■ WHAT IS EXPECTED ■
Lines to return, exactly: from the line with "Gallery Sections –" to the line with "and cultural accessories." in the entries below, both included.

■ MATERIAL TO PROCESS ■
----------
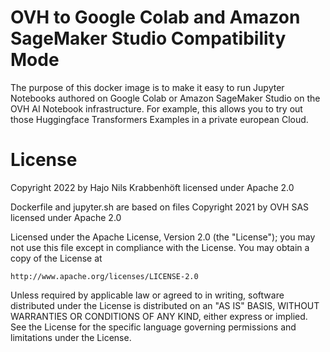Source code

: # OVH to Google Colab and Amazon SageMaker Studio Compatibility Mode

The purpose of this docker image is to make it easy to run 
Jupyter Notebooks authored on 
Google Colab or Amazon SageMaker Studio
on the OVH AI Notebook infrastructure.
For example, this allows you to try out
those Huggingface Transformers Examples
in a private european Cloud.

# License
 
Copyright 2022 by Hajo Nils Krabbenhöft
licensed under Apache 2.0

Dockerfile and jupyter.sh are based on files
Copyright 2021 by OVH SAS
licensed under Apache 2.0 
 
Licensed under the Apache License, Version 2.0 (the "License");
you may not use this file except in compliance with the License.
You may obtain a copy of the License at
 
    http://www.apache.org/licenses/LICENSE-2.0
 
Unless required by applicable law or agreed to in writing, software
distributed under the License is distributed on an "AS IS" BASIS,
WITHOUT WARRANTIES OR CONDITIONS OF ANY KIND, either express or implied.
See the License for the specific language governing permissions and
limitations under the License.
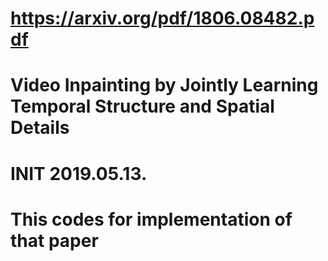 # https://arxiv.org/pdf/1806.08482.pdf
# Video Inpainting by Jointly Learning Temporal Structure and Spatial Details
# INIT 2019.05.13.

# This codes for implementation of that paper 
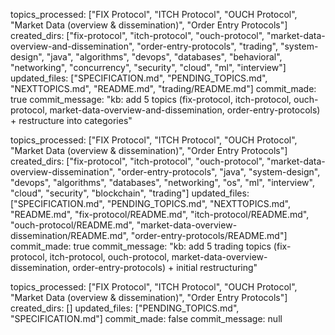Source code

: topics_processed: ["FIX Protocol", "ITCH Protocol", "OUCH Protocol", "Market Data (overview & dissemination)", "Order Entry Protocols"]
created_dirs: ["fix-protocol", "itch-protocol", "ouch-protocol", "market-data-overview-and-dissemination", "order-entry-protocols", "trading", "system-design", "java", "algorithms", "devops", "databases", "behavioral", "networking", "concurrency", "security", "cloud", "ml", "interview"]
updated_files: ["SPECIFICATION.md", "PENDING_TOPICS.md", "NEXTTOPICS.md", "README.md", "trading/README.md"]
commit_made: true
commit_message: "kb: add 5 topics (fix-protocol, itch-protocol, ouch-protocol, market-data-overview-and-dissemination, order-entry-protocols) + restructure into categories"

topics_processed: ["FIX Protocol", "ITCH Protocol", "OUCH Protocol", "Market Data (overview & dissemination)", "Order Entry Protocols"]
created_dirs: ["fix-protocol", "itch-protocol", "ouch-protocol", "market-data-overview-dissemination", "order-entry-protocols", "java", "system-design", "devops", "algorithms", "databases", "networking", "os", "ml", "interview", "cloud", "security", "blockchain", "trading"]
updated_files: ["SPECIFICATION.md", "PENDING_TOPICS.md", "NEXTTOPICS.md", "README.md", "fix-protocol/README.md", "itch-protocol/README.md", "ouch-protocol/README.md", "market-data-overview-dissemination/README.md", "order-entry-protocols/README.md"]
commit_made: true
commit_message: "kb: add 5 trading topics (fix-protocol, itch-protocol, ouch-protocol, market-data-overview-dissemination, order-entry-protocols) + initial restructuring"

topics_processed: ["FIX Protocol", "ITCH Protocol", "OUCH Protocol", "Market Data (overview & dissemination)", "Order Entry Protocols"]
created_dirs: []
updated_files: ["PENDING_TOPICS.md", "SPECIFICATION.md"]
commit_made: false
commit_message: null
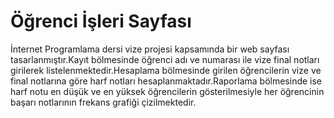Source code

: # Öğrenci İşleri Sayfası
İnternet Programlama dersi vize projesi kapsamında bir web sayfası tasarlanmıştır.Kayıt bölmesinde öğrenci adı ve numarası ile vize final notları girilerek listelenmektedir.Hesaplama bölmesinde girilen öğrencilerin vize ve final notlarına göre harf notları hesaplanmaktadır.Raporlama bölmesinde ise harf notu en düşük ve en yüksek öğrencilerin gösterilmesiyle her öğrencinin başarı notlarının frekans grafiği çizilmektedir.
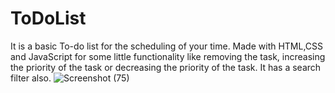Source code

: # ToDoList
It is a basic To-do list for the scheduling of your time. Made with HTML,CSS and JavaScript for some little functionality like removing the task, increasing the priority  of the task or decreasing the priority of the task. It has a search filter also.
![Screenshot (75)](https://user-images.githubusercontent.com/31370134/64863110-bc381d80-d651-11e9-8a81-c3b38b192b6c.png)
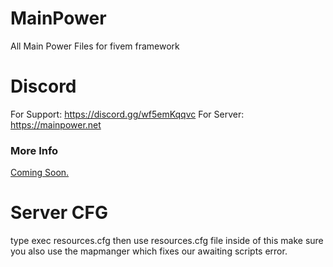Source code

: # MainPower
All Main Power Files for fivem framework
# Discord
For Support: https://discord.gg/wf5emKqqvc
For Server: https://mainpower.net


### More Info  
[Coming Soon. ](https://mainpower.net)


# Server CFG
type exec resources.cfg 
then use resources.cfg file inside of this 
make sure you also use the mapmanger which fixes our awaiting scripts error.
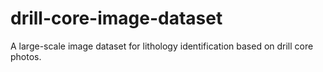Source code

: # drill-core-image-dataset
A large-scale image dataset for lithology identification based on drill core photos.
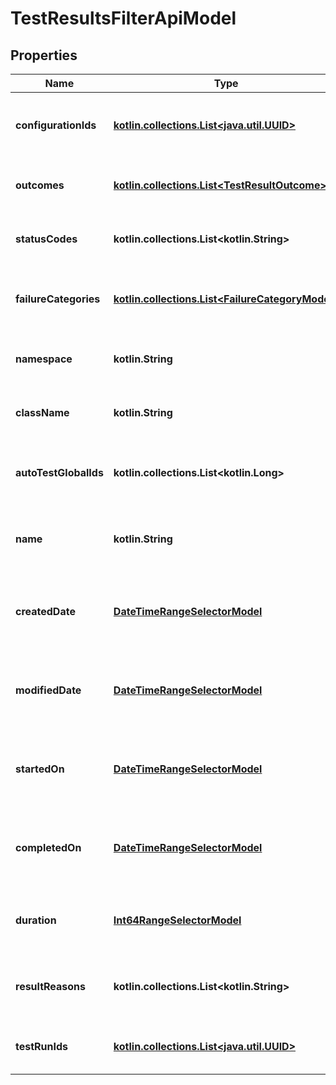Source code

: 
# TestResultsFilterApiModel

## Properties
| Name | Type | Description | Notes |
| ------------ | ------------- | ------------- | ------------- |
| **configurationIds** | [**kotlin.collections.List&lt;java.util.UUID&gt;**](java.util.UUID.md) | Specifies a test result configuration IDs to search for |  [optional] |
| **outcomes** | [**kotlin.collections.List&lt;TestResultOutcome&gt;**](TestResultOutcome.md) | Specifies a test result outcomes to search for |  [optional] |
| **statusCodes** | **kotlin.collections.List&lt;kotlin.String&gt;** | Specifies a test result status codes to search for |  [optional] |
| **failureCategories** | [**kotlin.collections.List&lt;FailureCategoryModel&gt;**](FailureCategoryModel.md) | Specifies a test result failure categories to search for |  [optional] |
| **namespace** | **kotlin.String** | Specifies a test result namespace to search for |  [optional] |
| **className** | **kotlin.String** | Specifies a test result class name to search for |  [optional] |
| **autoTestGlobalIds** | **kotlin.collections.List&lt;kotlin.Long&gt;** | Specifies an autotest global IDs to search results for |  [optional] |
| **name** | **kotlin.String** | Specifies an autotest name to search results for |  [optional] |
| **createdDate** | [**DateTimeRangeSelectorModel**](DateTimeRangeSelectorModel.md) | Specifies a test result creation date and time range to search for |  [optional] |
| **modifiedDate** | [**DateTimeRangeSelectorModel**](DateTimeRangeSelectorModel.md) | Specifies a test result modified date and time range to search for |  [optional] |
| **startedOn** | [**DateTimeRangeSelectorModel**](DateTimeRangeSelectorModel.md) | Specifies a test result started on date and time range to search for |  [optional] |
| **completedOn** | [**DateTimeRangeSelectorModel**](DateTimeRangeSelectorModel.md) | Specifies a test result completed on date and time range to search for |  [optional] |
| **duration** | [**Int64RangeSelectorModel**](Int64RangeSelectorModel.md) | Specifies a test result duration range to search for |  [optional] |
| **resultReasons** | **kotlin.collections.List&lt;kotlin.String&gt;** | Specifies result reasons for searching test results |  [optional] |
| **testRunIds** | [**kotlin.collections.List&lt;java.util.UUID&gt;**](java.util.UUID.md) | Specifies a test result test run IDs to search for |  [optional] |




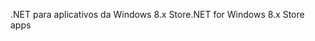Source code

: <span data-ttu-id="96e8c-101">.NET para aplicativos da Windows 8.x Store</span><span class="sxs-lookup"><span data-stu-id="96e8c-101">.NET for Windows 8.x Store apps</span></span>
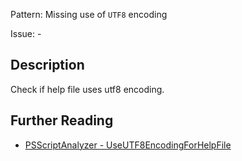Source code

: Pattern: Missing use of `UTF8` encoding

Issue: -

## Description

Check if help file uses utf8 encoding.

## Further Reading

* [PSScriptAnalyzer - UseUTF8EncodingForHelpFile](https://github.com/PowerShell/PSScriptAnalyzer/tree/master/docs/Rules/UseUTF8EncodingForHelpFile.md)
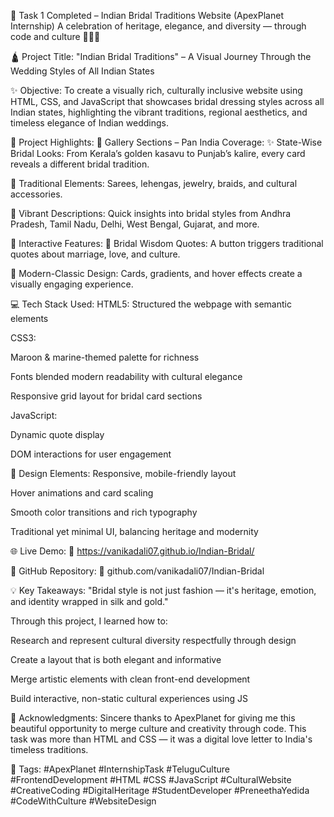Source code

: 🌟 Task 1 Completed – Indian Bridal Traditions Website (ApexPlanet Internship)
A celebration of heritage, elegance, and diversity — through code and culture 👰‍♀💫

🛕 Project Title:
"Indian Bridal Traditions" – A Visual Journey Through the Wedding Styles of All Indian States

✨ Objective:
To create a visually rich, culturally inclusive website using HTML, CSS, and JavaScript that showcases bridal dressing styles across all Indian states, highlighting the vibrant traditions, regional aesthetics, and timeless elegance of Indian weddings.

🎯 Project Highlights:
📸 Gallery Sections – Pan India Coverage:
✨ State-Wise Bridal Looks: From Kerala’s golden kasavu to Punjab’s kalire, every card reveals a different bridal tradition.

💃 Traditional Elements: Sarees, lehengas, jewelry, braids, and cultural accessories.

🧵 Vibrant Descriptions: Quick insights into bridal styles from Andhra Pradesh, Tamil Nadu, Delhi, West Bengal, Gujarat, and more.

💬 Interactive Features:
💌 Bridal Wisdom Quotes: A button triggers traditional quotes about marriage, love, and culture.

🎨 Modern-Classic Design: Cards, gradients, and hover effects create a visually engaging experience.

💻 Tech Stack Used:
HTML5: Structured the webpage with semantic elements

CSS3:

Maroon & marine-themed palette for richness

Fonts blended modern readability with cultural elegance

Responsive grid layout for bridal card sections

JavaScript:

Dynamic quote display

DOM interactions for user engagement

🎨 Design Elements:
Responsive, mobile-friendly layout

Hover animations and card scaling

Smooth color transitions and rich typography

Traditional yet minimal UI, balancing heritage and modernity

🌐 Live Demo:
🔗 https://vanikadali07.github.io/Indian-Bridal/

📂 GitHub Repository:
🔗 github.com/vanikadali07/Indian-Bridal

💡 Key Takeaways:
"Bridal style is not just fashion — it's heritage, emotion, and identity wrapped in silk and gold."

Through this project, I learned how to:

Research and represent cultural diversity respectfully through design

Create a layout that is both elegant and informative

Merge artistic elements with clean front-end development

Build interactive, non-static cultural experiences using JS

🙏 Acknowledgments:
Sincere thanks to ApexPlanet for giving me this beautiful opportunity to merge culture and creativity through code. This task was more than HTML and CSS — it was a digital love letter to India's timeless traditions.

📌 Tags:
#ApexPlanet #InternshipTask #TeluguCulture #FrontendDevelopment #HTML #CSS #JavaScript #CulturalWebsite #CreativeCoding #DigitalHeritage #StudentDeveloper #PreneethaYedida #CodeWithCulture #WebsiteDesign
----------
■ SOLVED PROBLEM ■
📸 Gallery Sections – Pan India Coverage:
✨ State-Wise Bridal Looks: From Kerala’s golden kasavu to Punjab’s kalire, every card reveals a different bridal tradition.

💃 Traditional Elements: Sarees, lehengas, jewelry, braids, and cultural accessories.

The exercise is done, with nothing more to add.